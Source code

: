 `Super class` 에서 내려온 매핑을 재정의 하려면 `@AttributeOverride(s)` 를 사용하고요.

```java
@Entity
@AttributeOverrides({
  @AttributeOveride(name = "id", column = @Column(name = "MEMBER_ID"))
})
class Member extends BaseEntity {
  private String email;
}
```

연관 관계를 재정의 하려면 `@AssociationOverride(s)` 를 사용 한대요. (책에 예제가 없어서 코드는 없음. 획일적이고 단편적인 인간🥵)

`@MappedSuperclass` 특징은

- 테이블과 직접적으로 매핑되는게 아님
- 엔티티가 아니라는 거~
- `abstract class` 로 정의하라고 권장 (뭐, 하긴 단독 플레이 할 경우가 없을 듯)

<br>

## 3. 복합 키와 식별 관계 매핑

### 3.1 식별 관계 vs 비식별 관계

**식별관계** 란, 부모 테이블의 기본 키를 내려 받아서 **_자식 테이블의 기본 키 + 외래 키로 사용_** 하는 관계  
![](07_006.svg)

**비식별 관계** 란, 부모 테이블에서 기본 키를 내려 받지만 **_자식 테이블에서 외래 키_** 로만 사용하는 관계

━━━━

▶ [Assignment] Once the line containing "사용_** 하는 관계" is found in the listing above, set down that line and every line after it, exactly.

▶ [Exercise output]
**식별관계** 란, 부모 테이블의 기본 키를 내려 받아서 **_자식 테이블의 기본 키 + 외래 키로 사용_** 하는 관계  
![](07_006.svg)

**비식별 관계** 란, 부모 테이블에서 기본 키를 내려 받지만 **_자식 테이블에서 외래 키_** 로만 사용하는 관계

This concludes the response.